#### What you should do
Print each entry word for word without images.

#### The input
::::::::

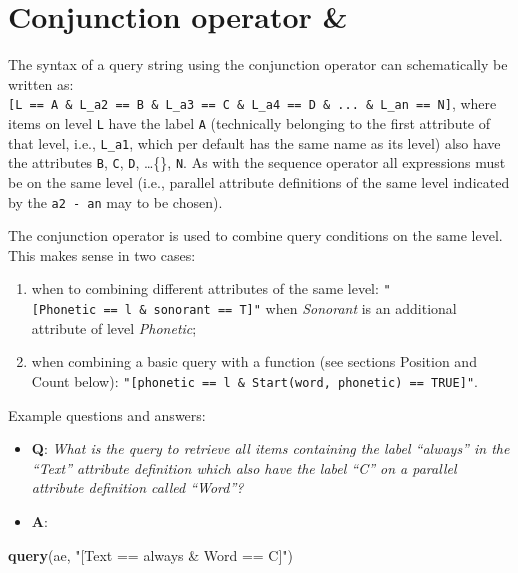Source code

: \documentclass[]{book}
\newenvironment{Shaded}{\begin{snugshade}}{\end{snugshade}}
\newcommand{\KeywordTok}[1]{\textcolor[rgb]{0.13,0.29,0.53}{\textbf{#1}}}
\newcommand{\NormalTok}[1]{#1}
\newcommand{\StringTok}[1]{\textcolor[rgb]{0.31,0.60,0.02}{#1}}
\providecommand{\tightlist}{%
  \setlength{\itemsep}{0pt}\setlength{\parskip}{0pt}}
\begin{document}
\hypertarget{conjunction-operator}{%
\section{Conjunction operator \&}\label{conjunction-operator}}

The syntax of a query string using the conjunction operator can schematically be written as: \texttt{{[}L\ ==\ A\ \&\ L\_a2\ ==\ B\ \&\ L\_a3\ ==\ C\ \&\ L\_a4\ ==\ D\ \&\ ...\ \&\ L\_an\ ==\ N{]}}, where items on level \texttt{L} have the label \texttt{A} (technically belonging to the first attribute of that level, i.e., \texttt{L\_a1}, which per default has the same name as its level) also have the attributes \texttt{B}, \texttt{C}, \texttt{D}, \ldots\{\}, \texttt{N}. As with the sequence operator all expressions must be on the same level (i.e., parallel attribute definitions of the same level indicated by the \texttt{a2\ -\ an} may to be chosen).

The conjunction operator is used to combine query conditions on the same level. This makes sense in two cases:

\begin{enumerate}
\def\labelenumi{\arabic{enumi}.}
\tightlist
\item
  when to combining different attributes of the same level: \texttt{"{[}Phonetic\ ==\ l\ \&\ sonorant\ ==\ T{]}"} when \emph{Sonorant} is an additional attribute of level \emph{Phonetic};
\item
  when combining a basic query with a function (see sections Position and Count below): \texttt{"{[}phonetic\ ==\ l\ \&\ Start(word,\ phonetic)\ ==\ TRUE{]}"}.
\end{enumerate}

Example questions and answers:

\begin{itemize}
\tightlist
\item
  \textbf{Q}: \emph{What is the query to retrieve all items containing the label ``always'' in the ``Text'' attribute definition which also have the label ``C'' on a parallel attribute definition called ``Word''?}
\item
  \textbf{A}:
\end{itemize}

\begin{Shaded}
\begin{Highlighting}[]
\KeywordTok{query}\NormalTok{(ae, }\StringTok{"[Text == always & Word == C]"}\NormalTok{)}
\end{Highlighting}
\end{Shaded}
\end{document}
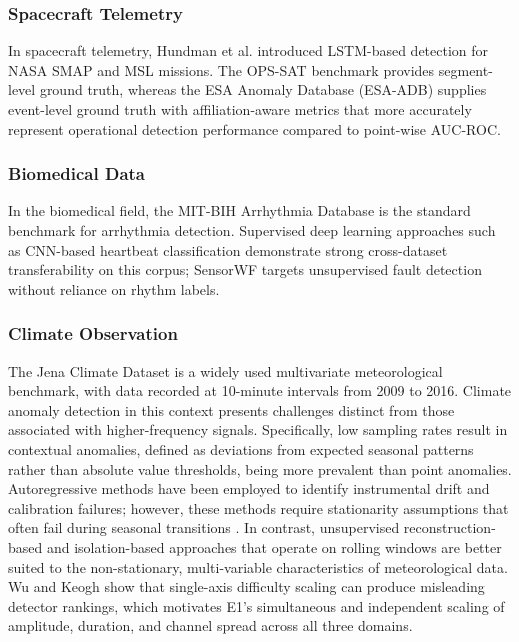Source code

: \documentclass[conference]{IEEEtran}
\begin{document}
\subsubsection{Spacecraft Telemetry}
In spacecraft telemetry, Hundman et al. \cite{hundman2018detecting} introduced LSTM-based detection for NASA SMAP and MSL missions. The OPS-SAT benchmark \cite{ruszczak2025opssat} provides segment-level ground truth, whereas the ESA Anomaly Database (ESA-ADB) \cite{esa_adb2024} supplies event-level ground truth with affiliation-aware metrics that more accurately represent operational detection performance compared to point-wise AUC-ROC. 

\subsubsection{Biomedical Data}

In the biomedical field, the MIT-BIH Arrhythmia Database \cite{moody2001mitbih} is the standard benchmark for arrhythmia detection. Supervised deep learning approaches such as CNN-based heartbeat classification \cite{kachuee2018ecgclass} demonstrate strong cross-dataset transferability on this corpus; SensorWF targets unsupervised fault detection without reliance on rhythm labels.

\subsubsection{Climate Observation}

The Jena Climate Dataset \cite{jena_climate} is a widely used multivariate meteorological benchmark, with data recorded at 10-minute intervals from 2009 to 2016. Climate anomaly detection in this context presents challenges distinct from those associated with higher-frequency signals. Specifically, low sampling rates result in contextual anomalies, defined as deviations from expected seasonal patterns rather than absolute value thresholds, being more prevalent than point anomalies. Autoregressive methods have been employed to identify instrumental drift and calibration failures; however, these methods require stationarity assumptions that often fail during seasonal transitions \cite{martinez2020climate}. In contrast, unsupervised reconstruction-based and isolation-based approaches that operate on rolling windows are better suited to the non-stationary, multi-variable characteristics of meteorological data. Wu and Keogh \cite{wu2022benchmarks} show that single-axis difficulty scaling can produce misleading detector rankings, which motivates E1's simultaneous and independent scaling of amplitude, duration, and channel spread across all three domains.
\end{document}

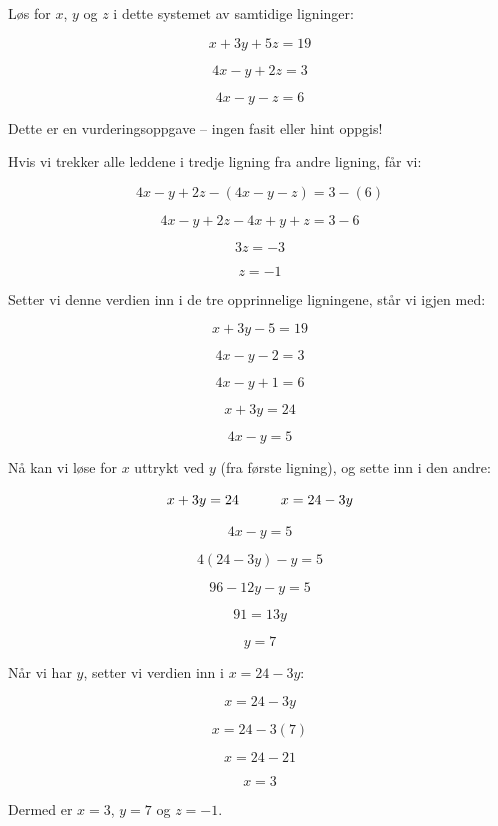 

Løs for $x$, $y$ og $z$ i dette systemet av samtidige ligninger:

$$x + 3y + 5z = 19$$

$$4x - y + 2z = 3$$

$$4x - y - z = 6$$

\vfil 

\eject






Dette er en vurderingsoppgave -- ingen fasit eller hint oppgis!







Hvis vi trekker alle leddene i tredje ligning fra andre ligning, får vi:

$$4x - y + 2z - (4x - y - z) = 3 - (6)$$

$$4x - y + 2z - 4x + y + z = 3 - 6$$

$$3z = -3$$

$$z = -1$$

Setter vi denne verdien inn i de tre opprinnelige ligningene, står vi igjen med:

$$x + 3y - 5 = 19$$

$$4x - y - 2 = 3$$

$$4x - y + 1 = 6$$

\vskip 10pt

$$x + 3y = 24$$

$$4x - y = 5$$

\vskip 10pt

Nå kan vi løse for $x$ uttrykt ved $y$ (fra første ligning), og sette inn i den andre:

$$x + 3y = 24 \hskip 30pt x = 24 - 3y$$

$$4x - y = 5$$

$$4(24 - 3y) - y = 5$$

$$96 - 12y - y = 5$$

$$91 = 13y$$

$$y = 7$$

\filbreak

Når vi har $y$, setter vi verdien inn i $x = 24 - 3y$:

$$x = 24 - 3y$$

$$x = 24 - 3(7)$$

$$x = 24 - 21$$

$$x = 3$$

\vskip 10pt

Dermed er $x = 3$, $y = 7$ og $z = -1$.



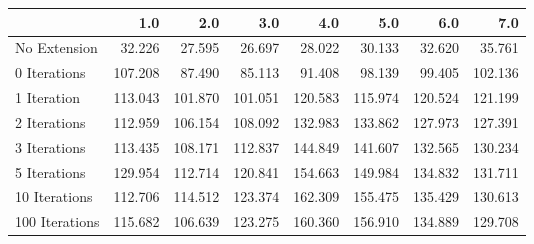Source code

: \begin{tabular}{lrrrrrrr}
\toprule
{} &     1.0 &     2.0 &     3.0 &     4.0 &     5.0 &     6.0 &     7.0 \\
\midrule
No Extension   &  32.226 &  27.595 &  26.697 &  28.022 &  30.133 &  32.620 &  35.761 \\
0 Iterations   & 107.208 &  87.490 &  85.113 &  91.408 &  98.139 &  99.405 & 102.136 \\
1 Iteration    & 113.043 & 101.870 & 101.051 & 120.583 & 115.974 & 120.524 & 121.199 \\
2 Iterations   & 112.959 & 106.154 & 108.092 & 132.983 & 133.862 & 127.973 & 127.391 \\
3 Iterations   & 113.435 & 108.171 & 112.837 & 144.849 & 141.607 & 132.565 & 130.234 \\
5 Iterations   & 129.954 & 112.714 & 120.841 & 154.663 & 149.984 & 134.832 & 131.711 \\
10 Iterations  & 112.706 & 114.512 & 123.374 & 162.309 & 155.475 & 135.429 & 130.613 \\
100 Iterations & 115.682 & 106.639 & 123.275 & 160.360 & 156.910 & 134.889 & 129.708 \\
\bottomrule
\end{tabular}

::::::::

#### Written reply
Source code

: \documentclass[]{book}
\newenvironment{Shaded}{\begin{snugshade}}{\end{snugshade}}
\newcommand{\KeywordTok}[1]{\textcolor[rgb]{0.13,0.29,0.53}{\textbf{#1}}}
\newcommand{\NormalTok}[1]{#1}
\newcommand{\StringTok}[1]{\textcolor[rgb]{0.31,0.60,0.02}{#1}}
\providecommand{\tightlist}{%
  \setlength{\itemsep}{0pt}\setlength{\parskip}{0pt}}
\begin{document}
\hypertarget{conjunction-operator}{%
\section{Conjunction operator \&}\label{conjunction-operator}}

The syntax of a query string using the conjunction operator can schematically be written as: \texttt{{[}L\ ==\ A\ \&\ L\_a2\ ==\ B\ \&\ L\_a3\ ==\ C\ \&\ L\_a4\ ==\ D\ \&\ ...\ \&\ L\_an\ ==\ N{]}}, where items on level \texttt{L} have the label \texttt{A} (technically belonging to the first attribute of that level, i.e., \texttt{L\_a1}, which per default has the same name as its level) also have the attributes \texttt{B}, \texttt{C}, \texttt{D}, \ldots\{\}, \texttt{N}. As with the sequence operator all expressions must be on the same level (i.e., parallel attribute definitions of the same level indicated by the \texttt{a2\ -\ an} may to be chosen).

The conjunction operator is used to combine query conditions on the same level. This makes sense in two cases:

\begin{enumerate}
\def\labelenumi{\arabic{enumi}.}
\tightlist
\item
  when to combining different attributes of the same level: \texttt{"{[}Phonetic\ ==\ l\ \&\ sonorant\ ==\ T{]}"} when \emph{Sonorant} is an additional attribute of level \emph{Phonetic};
\item
  when combining a basic query with a function (see sections Position and Count below): \texttt{"{[}phonetic\ ==\ l\ \&\ Start(word,\ phonetic)\ ==\ TRUE{]}"}.
\end{enumerate}

Example questions and answers:

\begin{itemize}
\tightlist
\item
  \textbf{Q}: \emph{What is the query to retrieve all items containing the label ``always'' in the ``Text'' attribute definition which also have the label ``C'' on a parallel attribute definition called ``Word''?}
\item
  \textbf{A}:
\end{itemize}

\begin{Shaded}
\begin{Highlighting}[]
\KeywordTok{query}\NormalTok{(ae, }\StringTok{"[Text == always & Word == C]"}\NormalTok{)}
\end{Highlighting}
\end{Shaded}
\end{document}
Source code

: \documentclass[conference]{IEEEtran}
\begin{document}
\subsubsection{Spacecraft Telemetry}
In spacecraft telemetry, Hundman et al. \cite{hundman2018detecting} introduced LSTM-based detection for NASA SMAP and MSL missions. The OPS-SAT benchmark \cite{ruszczak2025opssat} provides segment-level ground truth, whereas the ESA Anomaly Database (ESA-ADB) \cite{esa_adb2024} supplies event-level ground truth with affiliation-aware metrics that more accurately represent operational detection performance compared to point-wise AUC-ROC. 

\subsubsection{Biomedical Data}

In the biomedical field, the MIT-BIH Arrhythmia Database \cite{moody2001mitbih} is the standard benchmark for arrhythmia detection. Supervised deep learning approaches such as CNN-based heartbeat classification \cite{kachuee2018ecgclass} demonstrate strong cross-dataset transferability on this corpus; SensorWF targets unsupervised fault detection without reliance on rhythm labels.

\subsubsection{Climate Observation}

The Jena Climate Dataset \cite{jena_climate} is a widely used multivariate meteorological benchmark, with data recorded at 10-minute intervals from 2009 to 2016. Climate anomaly detection in this context presents challenges distinct from those associated with higher-frequency signals. Specifically, low sampling rates result in contextual anomalies, defined as deviations from expected seasonal patterns rather than absolute value thresholds, being more prevalent than point anomalies. Autoregressive methods have been employed to identify instrumental drift and calibration failures; however, these methods require stationarity assumptions that often fail during seasonal transitions \cite{martinez2020climate}. In contrast, unsupervised reconstruction-based and isolation-based approaches that operate on rolling windows are better suited to the non-stationary, multi-variable characteristics of meteorological data. Wu and Keogh \cite{wu2022benchmarks} show that single-axis difficulty scaling can produce misleading detector rankings, which motivates E1's simultaneous and independent scaling of amplitude, duration, and channel spread across all three domains.
\end{document}


Løs for $x$, $y$ og $z$ i dette systemet av samtidige ligninger:

$$x + 3y + 5z = 19$$

$$4x - y + 2z = 3$$

$$4x - y - z = 6$$

\vfil 

\eject






Dette er en vurderingsoppgave -- ingen fasit eller hint oppgis!







Hvis vi trekker alle leddene i tredje ligning fra andre ligning, får vi:

$$4x - y + 2z - (4x - y - z) = 3 - (6)$$

$$4x - y + 2z - 4x + y + z = 3 - 6$$

$$3z = -3$$

$$z = -1$$

Setter vi denne verdien inn i de tre opprinnelige ligningene, står vi igjen med:

$$x + 3y - 5 = 19$$

$$4x - y - 2 = 3$$

$$4x - y + 1 = 6$$

\vskip 10pt

$$x + 3y = 24$$

$$4x - y = 5$$

\vskip 10pt

Nå kan vi løse for $x$ uttrykt ved $y$ (fra første ligning), og sette inn i den andre:

$$x + 3y = 24 \hskip 30pt x = 24 - 3y$$

$$4x - y = 5$$

$$4(24 - 3y) - y = 5$$

$$96 - 12y - y = 5$$

$$91 = 13y$$

$$y = 7$$

\filbreak

Når vi har $y$, setter vi verdien inn i $x = 24 - 3y$:

$$x = 24 - 3y$$

$$x = 24 - 3(7)$$

$$x = 24 - 21$$

$$x = 3$$

\vskip 10pt

Dermed er $x = 3$, $y = 7$ og $z = -1$.



Source code

: \begin{tabular}{lrrrrrrr}
\toprule
{} &     1.0 &     2.0 &     3.0 &     4.0 &     5.0 &     6.0 &     7.0 \\
\midrule
No Extension   &  32.226 &  27.595 &  26.697 &  28.022 &  30.133 &  32.620 &  35.761 \\
0 Iterations   & 107.208 &  87.490 &  85.113 &  91.408 &  98.139 &  99.405 & 102.136 \\
1 Iteration    & 113.043 & 101.870 & 101.051 & 120.583 & 115.974 & 120.524 & 121.199 \\
2 Iterations   & 112.959 & 106.154 & 108.092 & 132.983 & 133.862 & 127.973 & 127.391 \\
3 Iterations   & 113.435 & 108.171 & 112.837 & 144.849 & 141.607 & 132.565 & 130.234 \\
5 Iterations   & 129.954 & 112.714 & 120.841 & 154.663 & 149.984 & 134.832 & 131.711 \\
10 Iterations  & 112.706 & 114.512 & 123.374 & 162.309 & 155.475 & 135.429 & 130.613 \\
100 Iterations & 115.682 & 106.639 & 123.275 & 160.360 & 156.910 & 134.889 & 129.708 \\
\bottomrule
\end{tabular}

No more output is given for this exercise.